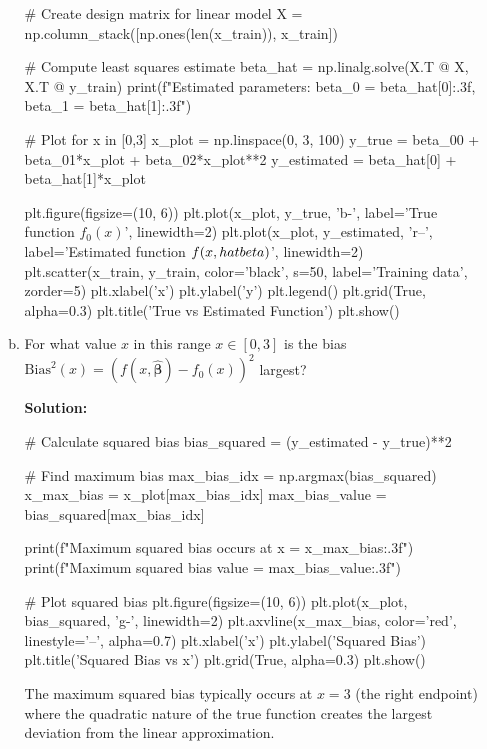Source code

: \documentclass[11pt]{article}
\def\betabfhat{{\widehat{\bm{\beta}}}}
\begin{document}
\begin{enumerate}
\begin{enumerate}[(a)]
\begin{python}
# Create design matrix for linear model
X = np.column_stack([np.ones(len(x_train)), x_train])

# Compute least squares estimate
beta_hat = np.linalg.solve(X.T @ X, X.T @ y_train)
print(f"Estimated parameters: beta_0 = {beta_hat[0]:.3f}, beta_1 = {beta_hat[1]:.3f}")

# Plot for x in [0,3]
x_plot = np.linspace(0, 3, 100)
y_true = beta_00 + beta_01*x_plot + beta_02*x_plot**2
y_estimated = beta_hat[0] + beta_hat[1]*x_plot

plt.figure(figsize=(10, 6))
plt.plot(x_plot, y_true, 'b-', label='True function $f_0(x)$', linewidth=2)
plt.plot(x_plot, y_estimated, 'r--', label='Estimated function $f(x,\\hat{\\beta})$', linewidth=2)
plt.scatter(x_train, y_train, color='black', s=50, label='Training data', zorder=5)
plt.xlabel('x')
plt.ylabel('y')
plt.legend()
plt.grid(True, alpha=0.3)
plt.title('True vs Estimated Function')
plt.show()
\end{python}

\item For what value $x$ in this range $x \in [0,3]$ is the bias
$\mathrm{Bias}^2(x) = (f(x,\betabfhat)-f_0(x))^2$ largest?

\textbf{Solution:}
\begin{python}
# Calculate squared bias
bias_squared = (y_estimated - y_true)**2

# Find maximum bias
max_bias_idx = np.argmax(bias_squared)
x_max_bias = x_plot[max_bias_idx]
max_bias_value = bias_squared[max_bias_idx]

print(f"Maximum squared bias occurs at x = {x_max_bias:.3f}")
print(f"Maximum squared bias value = {max_bias_value:.3f}")

# Plot squared bias
plt.figure(figsize=(10, 6))
plt.plot(x_plot, bias_squared, 'g-', linewidth=2)
plt.axvline(x_max_bias, color='red', linestyle='--', alpha=0.7)
plt.xlabel('x')
plt.ylabel('Squared Bias')
plt.title('Squared Bias vs x')
plt.grid(True, alpha=0.3)
plt.show()
\end{python}

The maximum squared bias typically occurs at $x = 3$ (the right endpoint) where the quadratic nature of the true function creates the largest deviation from the linear approximation.

\end{enumerate}



\end{enumerate}
\end{document}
• • • •
▶ _Exercise goal_:
Take from the listing above each line that contains the string "occurs".

▶ _Exercise solution_:
print(f"Maximum squared bias occurs at x = {x_max_bias:.3f}")
The maximum squared bias typically occurs at $x = 3$ (the right endpoint) where the quadratic nature of the true function creates the largest deviation from the linear approximation.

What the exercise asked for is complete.